RECORDED INFORMATION:
=====
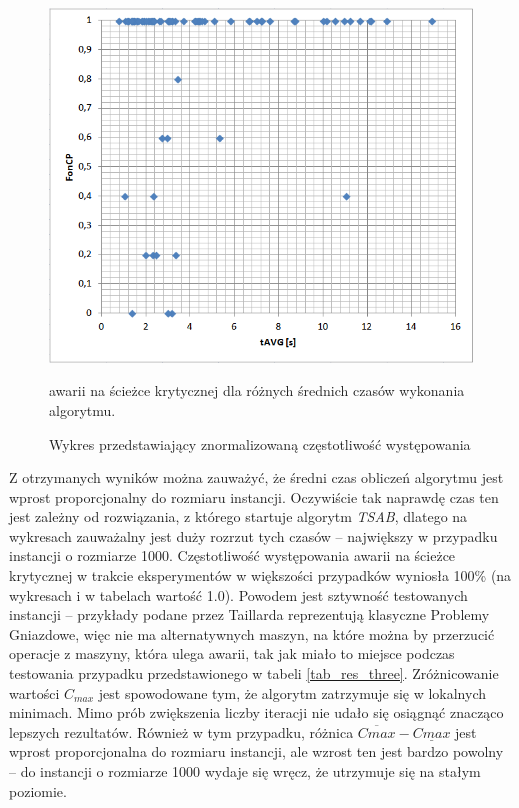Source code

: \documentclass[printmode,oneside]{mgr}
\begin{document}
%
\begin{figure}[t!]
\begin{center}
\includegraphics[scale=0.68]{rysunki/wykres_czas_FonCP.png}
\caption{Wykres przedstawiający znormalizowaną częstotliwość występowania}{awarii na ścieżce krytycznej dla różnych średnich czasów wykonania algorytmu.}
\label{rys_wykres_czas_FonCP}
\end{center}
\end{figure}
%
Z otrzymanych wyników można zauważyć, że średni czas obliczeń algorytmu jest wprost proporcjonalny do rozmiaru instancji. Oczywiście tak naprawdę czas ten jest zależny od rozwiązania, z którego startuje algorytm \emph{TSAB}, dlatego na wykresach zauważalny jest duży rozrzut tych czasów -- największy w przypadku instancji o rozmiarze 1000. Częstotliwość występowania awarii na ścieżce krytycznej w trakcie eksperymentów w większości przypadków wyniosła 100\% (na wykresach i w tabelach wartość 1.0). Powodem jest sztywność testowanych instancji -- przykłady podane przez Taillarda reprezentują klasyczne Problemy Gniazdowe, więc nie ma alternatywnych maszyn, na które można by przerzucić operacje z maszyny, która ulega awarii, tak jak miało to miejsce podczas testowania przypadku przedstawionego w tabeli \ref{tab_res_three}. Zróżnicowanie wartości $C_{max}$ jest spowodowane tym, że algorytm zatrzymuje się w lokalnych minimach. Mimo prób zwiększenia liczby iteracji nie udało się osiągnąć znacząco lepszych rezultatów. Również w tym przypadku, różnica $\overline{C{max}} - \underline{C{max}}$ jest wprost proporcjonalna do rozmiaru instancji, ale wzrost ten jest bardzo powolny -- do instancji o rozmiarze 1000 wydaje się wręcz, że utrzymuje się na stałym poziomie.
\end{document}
=====
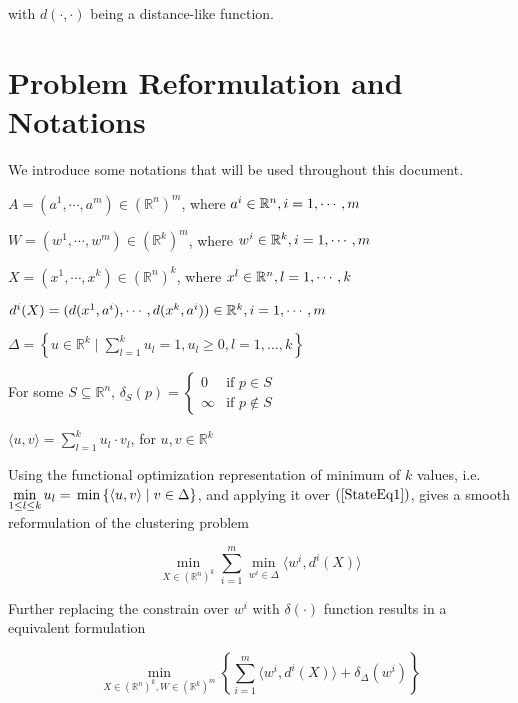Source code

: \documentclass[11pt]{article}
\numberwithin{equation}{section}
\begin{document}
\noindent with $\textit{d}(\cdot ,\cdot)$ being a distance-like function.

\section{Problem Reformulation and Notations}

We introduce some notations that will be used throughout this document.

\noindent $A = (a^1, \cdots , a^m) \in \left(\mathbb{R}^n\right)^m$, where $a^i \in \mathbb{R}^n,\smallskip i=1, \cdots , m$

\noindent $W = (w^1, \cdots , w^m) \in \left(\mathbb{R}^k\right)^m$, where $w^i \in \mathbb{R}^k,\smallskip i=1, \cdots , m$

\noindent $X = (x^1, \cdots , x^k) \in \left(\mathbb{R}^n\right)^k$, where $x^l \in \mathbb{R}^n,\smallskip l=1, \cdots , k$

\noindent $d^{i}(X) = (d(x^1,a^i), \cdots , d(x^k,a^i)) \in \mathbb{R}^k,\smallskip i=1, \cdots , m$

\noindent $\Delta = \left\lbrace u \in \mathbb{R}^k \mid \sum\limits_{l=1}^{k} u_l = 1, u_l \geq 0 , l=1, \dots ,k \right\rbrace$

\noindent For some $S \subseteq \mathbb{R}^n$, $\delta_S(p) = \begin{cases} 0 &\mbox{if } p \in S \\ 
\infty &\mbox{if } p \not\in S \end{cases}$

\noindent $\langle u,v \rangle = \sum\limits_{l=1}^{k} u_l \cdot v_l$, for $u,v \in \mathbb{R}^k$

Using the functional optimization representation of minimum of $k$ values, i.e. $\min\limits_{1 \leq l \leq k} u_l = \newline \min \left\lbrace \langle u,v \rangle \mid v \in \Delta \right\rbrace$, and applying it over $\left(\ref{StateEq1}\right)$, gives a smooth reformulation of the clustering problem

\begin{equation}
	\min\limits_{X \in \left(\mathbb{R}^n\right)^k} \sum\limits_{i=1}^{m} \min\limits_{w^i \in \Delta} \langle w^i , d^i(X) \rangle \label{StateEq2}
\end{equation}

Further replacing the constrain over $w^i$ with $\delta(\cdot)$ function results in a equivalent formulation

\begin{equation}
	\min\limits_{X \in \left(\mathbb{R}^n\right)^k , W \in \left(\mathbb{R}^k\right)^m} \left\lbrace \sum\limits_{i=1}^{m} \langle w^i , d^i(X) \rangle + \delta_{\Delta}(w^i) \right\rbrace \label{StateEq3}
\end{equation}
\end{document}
=====
Only a number is expected here: the count of lines in the listing that hold the string "smallskip".

4